* _BRIEF_
Copy the first line of the entries below and every line after it through the line containing "### 3、智能聊天机器人的应用". Do not include pictures.

[[ DATASET CONTENT open ]]

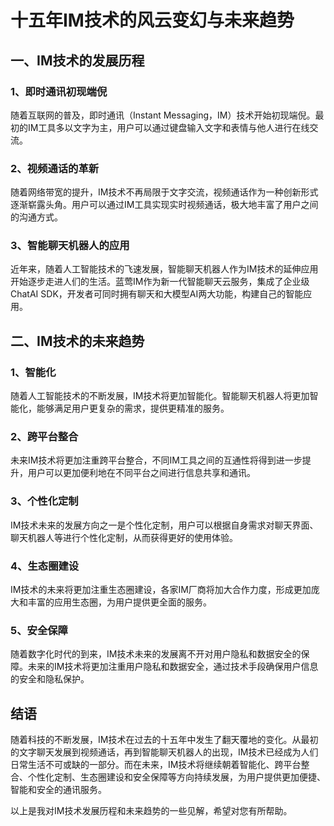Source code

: # 十五年IM技术的风云变幻与未来趋势

## 一、IM技术的发展历程

### 1、即时通讯初现端倪
随着互联网的普及，即时通讯（Instant Messaging，IM）技术开始初现端倪。最初的IM工具多以文字为主，用户可以通过键盘输入文字和表情与他人进行在线交流。

### 2、视频通话的革新
随着网络带宽的提升，IM技术不再局限于文字交流，视频通话作为一种创新形式逐渐崭露头角。用户可以通过IM工具实现实时视频通话，极大地丰富了用户之间的沟通方式。

### 3、智能聊天机器人的应用
近年来，随着人工智能技术的飞速发展，智能聊天机器人作为IM技术的延伸应用开始逐步走进人们的生活。蓝莺IM作为新一代智能聊天云服务，集成了企业级ChatAI SDK，开发者可同时拥有聊天和大模型AI两大功能，构建自己的智能应用。

## 二、IM技术的未来趋势

### 1、智能化
随着人工智能技术的不断发展，IM技术将更加智能化。智能聊天机器人将更加智能化，能够满足用户更复杂的需求，提供更精准的服务。

### 2、跨平台整合
未来IM技术将更加注重跨平台整合，不同IM工具之间的互通性将得到进一步提升，用户可以更加便利地在不同平台之间进行信息共享和通讯。

### 3、个性化定制
IM技术未来的发展方向之一是个性化定制，用户可以根据自身需求对聊天界面、聊天机器人等进行个性化定制，从而获得更好的使用体验。

### 4、生态圈建设
IM技术的未来将更加注重生态圈建设，各家IM厂商将加大合作力度，形成更加庞大和丰富的应用生态圈，为用户提供更全面的服务。

### 5、安全保障
随着数字化时代的到来，IM技术未来的发展离不开对用户隐私和数据安全的保障。未来的IM技术将更加注重用户隐私和数据安全，通过技术手段确保用户信息的安全和隐私保护。

## 结语
随着科技的不断发展，IM技术在过去的十五年中发生了翻天覆地的变化。从最初的文字聊天发展到视频通话，再到智能聊天机器人的出现，IM技术已经成为人们日常生活不可或缺的一部分。而在未来，IM技术将继续朝着智能化、跨平台整合、个性化定制、生态圈建设和安全保障等方向持续发展，为用户提供更加便捷、智能和安全的通讯服务。

以上是我对IM技术发展历程和未来趋势的一些见解，希望对您有所帮助。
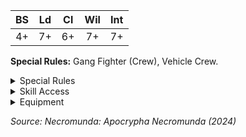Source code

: | BS  | Ld  | Cl  | Wil | Int |
| :-: | :-: | :-: | :-: | :-: |
| 4+  | 7+  | 6+  | 7+  | 7+  |

**Special Rules:** Gang Fighter (Crew), Vehicle Crew.

<details className="">
<summary>Special Rules</summary>

**Gang Fighter (Crew):** Models with this special rule form the backbone of House Delaque gangs. The total number
of models with the Gang Fighter (X) special rule in the gang must always be equal to, or higher than, the total
number of models without the Gang Fighter (X) special rule combined, not counting Hangers-on or Hired Guns.

**Vehicle Crew:** A Delaque Wraith must always be equipped with a vehicle.

</details>

<details className="">
<summary>Skill Access</summary>

A Delaque Wraith has access to the following Skill Sets:

| [Agility](/docs/gang-fighters-and-their-weaponry/skills/#agility) | [Brawn](/docs/gang-fighters-and-their-weaponry/skills/#brawn) | [Combat](/docs/gang-fighters-and-their-weaponry/skills/#combat) | [Cunning](/docs/gang-fighters-and-their-weaponry/skills/#cunning) | [Ferocity](/docs/gang-fighters-and-their-weaponry/skills/#ferocity) | [Leadership](/docs/gang-fighters-and-their-weaponry/skills/#leadership) | [Savant](/docs/gang-fighters-and-their-weaponry/skills/#savant) | [Shooting](/docs/gang-fighters-and-their-weaponry/skills/#shooting) | [Driving](/docs/gang-fighters-and-their-weaponry/skills/#driving) |
| :---------------------------------------------------------------: | :-----------------------------------------------------------: | :-------------------------------------------------------------: | :---------------------------------------------------------------: | :-----------------------------------------------------------------: | :---------------------------------------------------------------------: | :-------------------------------------------------------------: | :-----------------------------------------------------------------: | :---------------------------------------------------------------: |
|                                 -                                 |                               -                               |                                -                                |                                 -                                 |                                  -                                  |                                Secondary                                |                            Secondary                            |                               Primary                               |                              Primary                              |

</details>

<details className="equipment">
<summary>Equipment</summary>

A Delaque Wraith must be equipped with a vehicle and they may purchase Wargear and weapons from the
Delaque Wraith equipment list.

- During the course of a campaign, a Delaque Wraith may be given additional Wargear from this list and the Trading Post.
- During the course of a campaign, a Delaque Wraith may be given additional weapons from this list and the Pistols section of the Trading Post.
- A Delaque Wraith may be given a replacement vehicle from either this list or the Trading Post, in which case their existing vehicle (if present) is placed into the gang’s Stash.

#### Delaque Wraith Equipment Lists

<br />

<details>
<summary>Vehicles</summary>

| Item           |  Credits |
| :------------- | -------: |
| Custom vehicle | variable |
| Ridgerunner    |       95 |
| Rockgrinder    |      145 |
| Wolfquad       |       70 |

</details>

<details>
<summary>Weapons</summary>

| Item                                         | Credits |
| :------------------------------------------- | ------: |
| **PISTOLS**                                  |
| Autopistol                                   |       5 |
| Flechette pistol with solid & fleshbane ammo |      30 |
| Laspistol                                    |      10 |
| Stub gun                                     |       5 |
| \- Dumdum rounds                             |       5 |

</details>

<details>
<summary>Wargear</summary>

| Item                   | Credits |
| :--------------------- | ------: |
| **PERSONAL EQUIPMENT** |
| Filter plugs           |      10 |
| Photo-goggles          |      35 |
| Respirator             |      15 |

</details>

</details>

_Source: Necromunda: Apocrypha Necromunda (2024)_
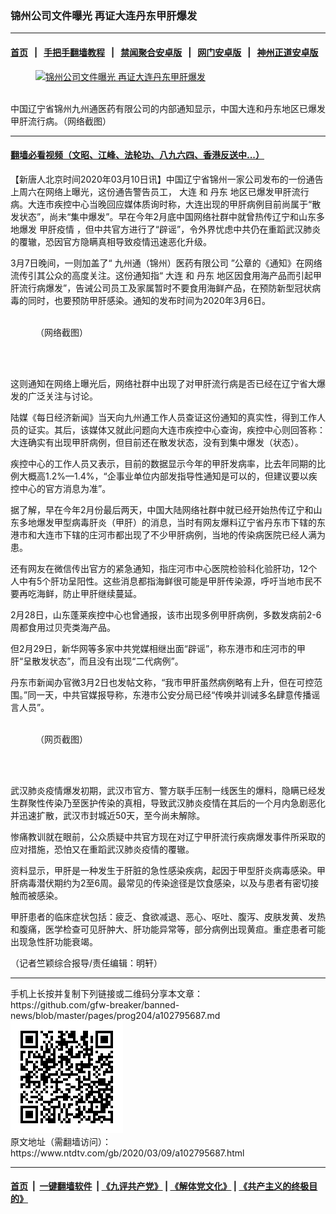 ### 锦州公司文件曝光 再证大连丹东甲肝爆发
------------------------

#### [首页](https://github.com/gfw-breaker/banned-news/blob/master/README.md) &nbsp;&nbsp;|&nbsp;&nbsp; [手把手翻墙教程](https://github.com/gfw-breaker/guides/wiki) &nbsp;&nbsp;|&nbsp;&nbsp; [禁闻聚合安卓版](https://github.com/gfw-breaker/bn-android) &nbsp;&nbsp;|&nbsp;&nbsp; [网门安卓版](https://github.com/oGate2/oGate) &nbsp;&nbsp;|&nbsp;&nbsp; [神州正道安卓版](https://github.com/SzzdOgate/update) 



<div><div class="featured_image">
 <a href="https://i.ntdtv.com/assets/uploads/2020/03/c4bd9a0bf1e424b87a84cab3798be178.jpg" target="_blank">
  <figure>
   <img alt="锦州公司文件曝光 再证大连丹东甲肝爆发" src="https://i.ntdtv.com/assets/uploads/2020/03/c4bd9a0bf1e424b87a84cab3798be178-800x450.jpg"/>
  </figure><br/>
 </a>
 <span class="caption">
  中国辽宁省锦州九州通医药有限公司的内部通知显示，中国大连和丹东地区已爆发甲肝流行病。（网络截图）
 </span>
</div>
</div><hr/>

#### [翻墙必看视频（文昭、江峰、法轮功、八九六四、香港反送中...）](https://github.com/gfw-breaker/banned-news/blob/master/pages/link3.md)

<div><div class="post_content" itemprop="articleBody">
 <p>
  【新唐人北京时间2020年03月10日讯】中国辽宁省锦州一家公司发布的一份通告上周六在网络上曝光，这份通告警告员工，
  <ok href="https://www.ntdtv.com/gb/大连.htm">
   大连
  </ok>
  和
  <ok href="https://www.ntdtv.com/gb/丹东.htm">
   丹东
  </ok>
  地区已爆发甲肝流行病。大连市疾控中心当晚回应媒体质询时称，大连出现的甲肝病例目前尚属于“散发状态”，尚未“集中爆发”。早在今年2月底中国网络社群中就曾热传辽宁和山东多地爆发
  <ok href="https://www.ntdtv.com/gb/甲肝疫情.htm">
   甲肝疫情
  </ok>
  ，但中共官方进行了“辟谣”，令外界忧虑中共仍在重蹈武汉肺炎的覆辙，恐因官方隐瞒真相导致疫情迅速恶化升级。
 </p>
 <p>
  3月7日晚间，一则加盖了“
  <ok href="https://www.ntdtv.com/gb/九州通（锦州）医药有限公司.htm">
   九州通（锦州）医药有限公司
  </ok>
  ”公章的《通知》在网络流传引其公众的高度关注。这份通知指“
  <ok href="https://www.ntdtv.com/gb/大连.htm">
   大连
  </ok>
  和
  <ok href="https://www.ntdtv.com/gb/丹东.htm">
   丹东
  </ok>
  地区因食用海产品而引起甲肝流行病爆发”，告诫公司员工及家属暂时不要食用海鲜产品，在预防新型冠状病毒的同时，也要预防甲肝感染。通知的发布时间为2020年3月6日。
 </p>
 <figure class="wp-caption alignnone" id="attachment_102795801" style="width: 554px">
  <img alt="" class="size-full wp-image-102795801" src="https://i.ntdtv.com/assets/uploads/2020/03/151160703b789c0ee7c7e50579cca083.jpg">
   <br/><figcaption class="wp-caption-text">
    （网络截图）
   </figcaption><br/>
  </img>
 </figure><br/>
 <p>
  这则通知在网络上曝光后，网络社群中出现了对甲肝流行病是否已经在辽宁省大爆发的广泛关注与讨论。
 </p>
 <p>
  陆媒《每日经济新闻》当天向九州通工作人员查证这份通知的真实性，得到工作人员的证实。其后，该媒体又就此问题向大连市疾控中心查询，疾控中心则回答称：大连确实有出现甲肝病例，但目前还在散发状态，没有到集中爆发（状态）。
 </p>
 <p>
  疾控中心的工作人员又表示，目前的数据显示今年的甲肝发病率，比去年同期的比例大概高1.2%—1.4%，“企事业单位内部发指导性通知是可以的，但建议要以疾控中心的官方消息为准”。
 </p>
 <p>
  据了解，早在今年2月份最后两天，中国大陆网络社群中就已经开始热传辽宁和山东多地爆发甲型病毒肝炎（甲肝）的消息，当时有网友爆料辽宁省丹东市下辖的东港市和大连市下辖的庄河市都出现了不少甲肝病例，当地的传染病医院已经人满为患。
 </p>
 <p>
  还有网友在微信传出官方的紧急通知，指庄河市中心医院检验科化验肝功，12个人中有5个肝功呈阳性。这些消息都指海鲜很可能是甲肝传染源，呼吁当地市民不要再吃海鲜，防止甲肝继续蔓延。
 </p>
 <p>
  2月28日，山东蓬莱疾控中心也曾通报，该市出现多例甲肝病例，多数发病前2-6周都食用过贝壳类海产品。
 </p>
 <p>
  但2月29日，新华网等多家中共党媒相继出面“辟谣”，称东港市和庄河市的甲肝“呈散发状态”，而且没有出现“二代病例”。
 </p>
 <p>
  丹东市新闻办官微3月2日也发帖文称，“我市甲肝虽然病例略有上升，但在可控范围。”同一天，中共官媒报导称，东港市公安分局已经“传唤并训诫多名肆意传播谣言人员”。
 </p>
 <figure class="wp-caption alignnone" id="attachment_102795690" style="width: 355px">
  <img alt="" class="size-full wp-image-102795690" src="https://i.ntdtv.com/assets/uploads/2020/03/6b1afc33c39d590a4e479a42ef80f15e.jpg">
   <br/><figcaption class="wp-caption-text">
    （网页截图）
   </figcaption><br/>
  </img>
 </figure><br/>
 <p>
  武汉肺炎疫情爆发初期，武汉市官方、警方联手压制一线医生的爆料，隐瞒已经发生群聚性传染乃至医护传染的真相，导致武汉肺炎疫情在其后的一个月内急剧恶化并迅速扩散，武汉市封城近50天，至今尚未解除。
 </p>
 <p>
  惨痛教训就在眼前，公众质疑中共官方现在对辽宁甲肝流行疾病爆发事件所采取的应对措施，恐怕又在重蹈武汉肺炎疫情的覆辙。
 </p>
 <p>
  资料显示，甲肝是一种发生于肝脏的急性感染疾病，起因于甲型肝炎病毒感染。甲肝病毒潜伏期约为2至6周。最常见的传染途径是饮食感染，以及与患者有密切接触而被感染。
 </p>
 <p>
  甲肝患者的临床症状包括：疲乏、食欲减退、恶心、呕吐、腹泻、皮肤发黄、发热和腹痛，医学检查可见肝肿大、肝功能异常等，部分病例出现黄疸。重症患者可能出现急性肝功能衰竭。
 </p>
 <p>
  （记者竺颖综合报导/责任编辑：明轩）
 </p>
 <div class="single_ad">
 </div>
</div>
</div>
<hr/>
手机上长按并复制下列链接或二维码分享本文章：<br/>
https://github.com/gfw-breaker/banned-news/blob/master/pages/prog204/a102795687.md <br/>
<a href='https://github.com/gfw-breaker/banned-news/blob/master/pages/prog204/a102795687.md'><img src='https://github.com/gfw-breaker/banned-news/blob/master/pages/prog204/a102795687.md.png'/></a> <br/>
原文地址（需翻墙访问）：https://www.ntdtv.com/gb/2020/03/09/a102795687.html


------------------------
#### [首页](https://github.com/gfw-breaker/banned-news/blob/master/README.md) &nbsp;|&nbsp; [一键翻墙软件](https://github.com/gfw-breaker/nogfw/blob/master/README.md) &nbsp;| [《九评共产党》](https://github.com/gfw-breaker/9ping.md/blob/master/README.md#九评之一评共产党是什么) | [《解体党文化》](https://github.com/gfw-breaker/jtdwh.md/blob/master/README.md) | [《共产主义的终极目的》](https://github.com/gfw-breaker/gczydzjmd.md/blob/master/README.md)


<img src='http://gfw-breaker.win/banned-news/pages/prog204/a102795687.md' width='0px' height='0px'/>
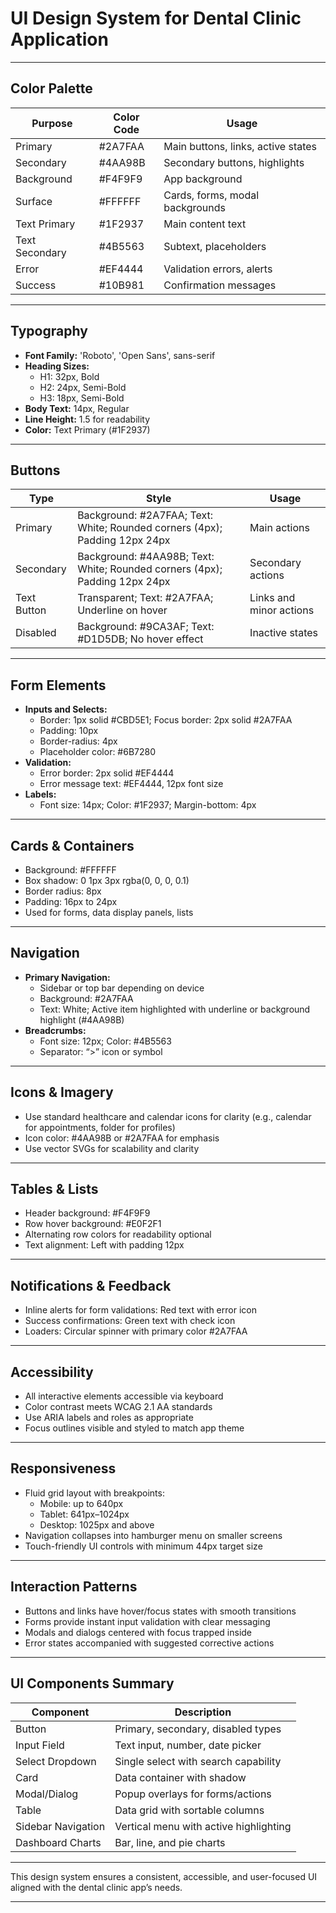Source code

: # UI Design System for Dental Clinic Application

---

## Color Palette

| Purpose           | Color Code  | Usage                                  |
|-------------------|-------------|--------------------------------------|
| Primary           | #2A7FAA     | Main buttons, links, active states   |
| Secondary         | #4AA98B     | Secondary buttons, highlights        |
| Background        | #F4F9F9     | App background                       |
| Surface           | #FFFFFF     | Cards, forms, modal backgrounds      |
| Text Primary      | #1F2937     | Main content text                    |
| Text Secondary    | #4B5563     | Subtext, placeholders                |
| Error             | #EF4444     | Validation errors, alerts             |
| Success           | #10B981     | Confirmation messages                |

---

## Typography

- **Font Family:** 'Roboto', 'Open Sans', sans-serif  
- **Heading Sizes:**  
  - H1: 32px, Bold  
  - H2: 24px, Semi-Bold  
  - H3: 18px, Semi-Bold  
- **Body Text:** 14px, Regular  
- **Line Height:** 1.5 for readability  
- **Color:** Text Primary (#1F2937)

---

## Buttons

| Type        | Style                              | Usage                    |
|-------------|----------------------------------|--------------------------|
| Primary     | Background: #2A7FAA; Text: White; Rounded corners (4px); Padding 12px 24px | Main actions             |
| Secondary   | Background: #4AA98B; Text: White; Rounded corners (4px); Padding 12px 24px | Secondary actions        |
| Text Button | Transparent; Text: #2A7FAA; Underline on hover | Links and minor actions  |
| Disabled    | Background: #9CA3AF; Text: #D1D5DB; No hover effect | Inactive states         |

---

## Form Elements

- **Inputs and Selects:**  
  - Border: 1px solid #CBD5E1; Focus border: 2px solid #2A7FAA  
  - Padding: 10px  
  - Border-radius: 4px  
  - Placeholder color: #6B7280  
- **Validation:**  
  - Error border: 2px solid #EF4444  
  - Error message text: #EF4444, 12px font size  
- **Labels:**  
  - Font size: 14px; Color: #1F2937; Margin-bottom: 4px

---

## Cards & Containers

- Background: #FFFFFF  
- Box shadow: 0 1px 3px rgba(0, 0, 0, 0.1)  
- Border radius: 8px  
- Padding: 16px to 24px  
- Used for forms, data display panels, lists

---

## Navigation

- **Primary Navigation:**  
  - Sidebar or top bar depending on device  
  - Background: #2A7FAA  
  - Text: White; Active item highlighted with underline or background highlight (#4AA98B)  
- **Breadcrumbs:**  
  - Font size: 12px; Color: #4B5563  
  - Separator: “>” icon or symbol  

---

## Icons & Imagery

- Use standard healthcare and calendar icons for clarity (e.g., calendar for appointments, folder for profiles)  
- Icon color: #4AA98B or #2A7FAA for emphasis  
- Use vector SVGs for scalability and clarity

---

## Tables & Lists

- Header background: #F4F9F9  
- Row hover background: #E0F2F1  
- Alternating row colors for readability optional  
- Text alignment: Left with padding 12px  

---

## Notifications & Feedback

- Inline alerts for form validations: Red text with error icon  
- Success confirmations: Green text with check icon  
- Loaders: Circular spinner with primary color #2A7FAA  

---

## Accessibility

- All interactive elements accessible via keyboard  
- Color contrast meets WCAG 2.1 AA standards  
- Use ARIA labels and roles as appropriate  
- Focus outlines visible and styled to match app theme

---

## Responsiveness

- Fluid grid layout with breakpoints:  
  - Mobile: up to 640px  
  - Tablet: 641px–1024px  
  - Desktop: 1025px and above  
- Navigation collapses into hamburger menu on smaller screens  
- Touch-friendly UI controls with minimum 44px target size  

---

## Interaction Patterns

- Buttons and links have hover/focus states with smooth transitions  
- Forms provide instant input validation with clear messaging  
- Modals and dialogs centered with focus trapped inside  
- Error states accompanied with suggested corrective actions  

---

## UI Components Summary

| Component         | Description                           |
|-------------------|-------------------------------------|
| Button            | Primary, secondary, disabled types  |
| Input Field       | Text input, number, date picker     |
| Select Dropdown   | Single select with search capability|
| Card              | Data container with shadow          |
| Modal/Dialog      | Popup overlays for forms/actions    |
| Table             | Data grid with sortable columns     |
| Sidebar Navigation| Vertical menu with active highlighting|
| Dashboard Charts  | Bar, line, and pie charts            |

---

This design system ensures a consistent, accessible, and user-focused UI aligned with the dental clinic app’s needs.

---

[[ DATASET CONTENT closed ]]

* _EXERCISE ANSWER_
Source code

: # 十五年IM技术的风云变幻与未来趋势

## 一、IM技术的发展历程

### 1、即时通讯初现端倪
随着互联网的普及，即时通讯（Instant Messaging，IM）技术开始初现端倪。最初的IM工具多以文字为主，用户可以通过键盘输入文字和表情与他人进行在线交流。

### 2、视频通话的革新
随着网络带宽的提升，IM技术不再局限于文字交流，视频通话作为一种创新形式逐渐崭露头角。用户可以通过IM工具实现实时视频通话，极大地丰富了用户之间的沟通方式。

### 3、智能聊天机器人的应用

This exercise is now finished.